Das mit der Ikone ist mir neu, aber trozdem : Danke.
Lieber eine tragische Figur, als im mainstream zu verschwimmen und nicht die "cojones" zu haben zu seinen frustigen Äußerungen zu stehen.

 

H. Kilian
Mail
@Klaus Büser

Woher der Frust und ätzende Ton?

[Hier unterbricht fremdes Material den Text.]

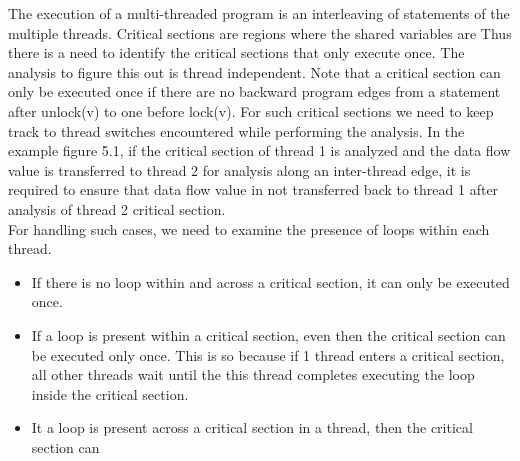 The execution of a multi-threaded program is an interleaving of statements of the multiple threads. Critical sections are regions where the shared variables are  Thus there is a need to identify the critical sections that only execute once. The analysis to figure this out is thread independent. Note that a critical section can only be executed once if there are no backward program edges from a statement after unlock(v) to one before lock(v). For such critical sections we need to keep track to thread switches encountered while performing the analysis. In the example figure 5.1, if the critical section of thread 1 is analyzed and the data flow value is transferred to thread 2 for analysis along an inter-thread edge, it is required to ensure that data flow value in not transferred back to thread 1 after analysis of thread 2 critical section. \\

For handling such cases, we need to examine the presence of loops within each thread. 
\begin{itemize}
	\item If there is no loop within and across a critical section, it can only be executed once.
	\item If a loop is present within a critical section, even then the critical section can be executed only once. This is so because if 1 thread enters a critical section, all other threads wait until the this thread completes executing the loop inside the critical section.
	\item It a loop is present across a critical section in a thread, then the critical section can 
\end{itemize}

Punkt 1: Ein Familienbetrieb mag hin und wieder vor der Herausforderung stehen, im Falle von Krankheit etc mangels Vertretung seinen Betrieb nicht in gewohntem Umfang öffnen zu können. Ich unterstelle einfach einmal jedem Gewerbetreibenden, dass er es vorzieht Umsatz zu machen, statt zu Hause am Daumen zu lutschen. Punkt 2: Ich habe bislang bei Familie Plagenz nie vor verschlossener Tür gestanden. Die Öffnungszeiten sind allenthalben nachzulesen. Wer allerdings Schwierigkeiten hat mit dem Lesen, bei dem wird's wohl auch mit einer warmen Mahlzeit schattig. Sorgen Sie sich jedoch nicht: Es bleiben Ihnen noch die Convenience-Butzen entlang der Zedeliusstrasse, die in Sachen Qualität und Kundenorientierung echtes Vorbild für Wangerooge sind, nicht wahr?

Ein Insulaner
Sehr geehrter Herr Karl-Heinz Kroniger,
es mag ja sein, dass sie im Juli ihr treuester Mitarbeiter verlassen hat, aber Kontinuität in den Öffnungszeiten war noch nie die Stärke des Bauhaus. Ob Kosten erhöht werden oder nicht, liegt an ihnen. Es stellt sich immer wieder die Frage: Was war zuerst da, Huhn oder Ei. Soll heißen erhöhen sie zuerst die Kosten, dann bleiben die Kunden weg, oder die Kunden bleiben aus, weil z.B. der Laden dauernd zu hat, und sie erhöhen Preise und Dienstleistungskosten. Eine Spirale

Insulaner ( Faxen Dicke )
Das Bauhaus war auch am Ostermittwoch Nachmittags geschlossen .
Aber Spar hatte glaube ich am 2ten Ostersonntag auf.
Läuft doch.

Klaus BÜSER
Aber Heino........
Richtig,du kannst mit deinen Öffnungszeiten gut leben.Deine Gäste auch?Von allen Insellokalen, treibst du es am schlimmsten.
Zeiten nach gutsherrenart,z.b.osterdienstag geschlossen.Deine öffnungszeiten sind noch nicht einmal zu erfahren.
Da ist was dran. Zwei Fragen habe ich aber dazu, es gibt einen "Osterdienstag"? Ein Feiertag, der mir entgangen sein muss. Aber richtig, Dienstag ist unser Ruhetag. Unsere Öffnungszeiten kann der geneigte Gast in unserer Speisekarte, unserem Schaukasten und in der DEHOGA Öffnungszeitenliste für Gaststätten, die auch auf diesen Internetseiten veröffentlicht wurde, einsehen. Dass die Öffnungszeitenliste erst so spät erstellt wurde ist nun wirklich nicht mir anzurechnen. Und Du konntest die Öffnungszeiten nicht finden?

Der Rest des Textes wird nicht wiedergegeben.